→ What you need to do:
Give back the line where "## TensorFlow Models" appears and all the lines after it until the listing ends, unchanged and with nothing else.

→ Given records:
******
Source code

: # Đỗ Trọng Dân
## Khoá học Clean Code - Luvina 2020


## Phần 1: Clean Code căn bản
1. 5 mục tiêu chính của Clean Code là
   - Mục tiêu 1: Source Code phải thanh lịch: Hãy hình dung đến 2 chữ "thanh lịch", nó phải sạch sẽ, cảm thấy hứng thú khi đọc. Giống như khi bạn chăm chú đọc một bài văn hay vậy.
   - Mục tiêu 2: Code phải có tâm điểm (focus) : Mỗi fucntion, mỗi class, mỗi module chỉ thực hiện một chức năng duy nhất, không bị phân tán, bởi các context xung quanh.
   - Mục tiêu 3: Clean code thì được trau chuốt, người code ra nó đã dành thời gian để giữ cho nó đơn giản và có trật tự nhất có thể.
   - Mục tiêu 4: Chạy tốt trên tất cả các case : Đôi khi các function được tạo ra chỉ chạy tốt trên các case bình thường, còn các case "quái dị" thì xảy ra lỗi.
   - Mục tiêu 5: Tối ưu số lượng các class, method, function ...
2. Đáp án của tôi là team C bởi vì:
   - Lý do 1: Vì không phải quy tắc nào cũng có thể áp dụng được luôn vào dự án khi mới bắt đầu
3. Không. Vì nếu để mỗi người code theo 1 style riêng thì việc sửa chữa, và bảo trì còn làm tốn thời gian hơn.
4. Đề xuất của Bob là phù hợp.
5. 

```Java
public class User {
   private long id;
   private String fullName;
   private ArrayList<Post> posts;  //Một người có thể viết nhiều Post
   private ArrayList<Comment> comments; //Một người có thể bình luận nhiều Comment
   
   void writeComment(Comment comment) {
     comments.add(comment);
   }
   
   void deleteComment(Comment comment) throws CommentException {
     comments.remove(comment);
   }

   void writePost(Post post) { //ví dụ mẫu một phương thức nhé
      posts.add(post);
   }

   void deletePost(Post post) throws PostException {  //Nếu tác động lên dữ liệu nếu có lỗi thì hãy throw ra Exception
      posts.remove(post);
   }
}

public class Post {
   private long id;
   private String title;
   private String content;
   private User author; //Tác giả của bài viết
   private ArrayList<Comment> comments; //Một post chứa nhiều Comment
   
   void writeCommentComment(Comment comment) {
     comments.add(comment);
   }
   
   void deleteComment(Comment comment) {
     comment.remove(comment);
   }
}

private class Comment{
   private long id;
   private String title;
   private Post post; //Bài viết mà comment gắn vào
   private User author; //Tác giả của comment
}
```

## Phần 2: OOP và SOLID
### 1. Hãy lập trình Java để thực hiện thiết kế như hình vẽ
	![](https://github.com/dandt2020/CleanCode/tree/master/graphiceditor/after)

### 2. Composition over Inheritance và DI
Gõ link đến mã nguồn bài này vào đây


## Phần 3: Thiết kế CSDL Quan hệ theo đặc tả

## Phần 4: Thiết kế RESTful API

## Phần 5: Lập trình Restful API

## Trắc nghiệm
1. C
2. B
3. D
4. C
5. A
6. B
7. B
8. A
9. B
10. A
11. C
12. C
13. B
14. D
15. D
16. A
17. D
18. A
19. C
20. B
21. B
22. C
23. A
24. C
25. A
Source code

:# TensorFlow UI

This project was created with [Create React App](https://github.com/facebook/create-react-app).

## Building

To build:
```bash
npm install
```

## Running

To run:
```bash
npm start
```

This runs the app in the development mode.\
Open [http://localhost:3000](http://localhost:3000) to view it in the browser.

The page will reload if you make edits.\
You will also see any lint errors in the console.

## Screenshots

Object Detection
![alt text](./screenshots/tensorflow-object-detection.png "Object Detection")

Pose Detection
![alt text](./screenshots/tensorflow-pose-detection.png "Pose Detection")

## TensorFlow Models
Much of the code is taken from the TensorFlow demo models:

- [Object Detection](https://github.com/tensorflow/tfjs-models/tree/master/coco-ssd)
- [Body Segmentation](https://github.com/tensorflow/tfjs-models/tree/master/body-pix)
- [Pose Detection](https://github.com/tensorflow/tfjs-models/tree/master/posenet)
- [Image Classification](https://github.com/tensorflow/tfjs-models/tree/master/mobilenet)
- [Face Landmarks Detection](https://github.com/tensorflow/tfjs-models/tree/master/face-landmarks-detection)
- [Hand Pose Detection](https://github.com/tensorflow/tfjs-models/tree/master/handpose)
******
→ Solved problem:
## TensorFlow Models
Much of the code is taken from the TensorFlow demo models:

- [Object Detection](https://github.com/tensorflow/tfjs-models/tree/master/coco-ssd)
- [Body Segmentation](https://github.com/tensorflow/tfjs-models/tree/master/body-pix)
- [Pose Detection](https://github.com/tensorflow/tfjs-models/tree/master/posenet)
- [Image Classification](https://github.com/tensorflow/tfjs-models/tree/master/mobilenet)
- [Face Landmarks Detection](https://github.com/tensorflow/tfjs-models/tree/master/face-landmarks-detection)
- [Hand Pose Detection](https://github.com/tensorflow/tfjs-models/tree/master/handpose)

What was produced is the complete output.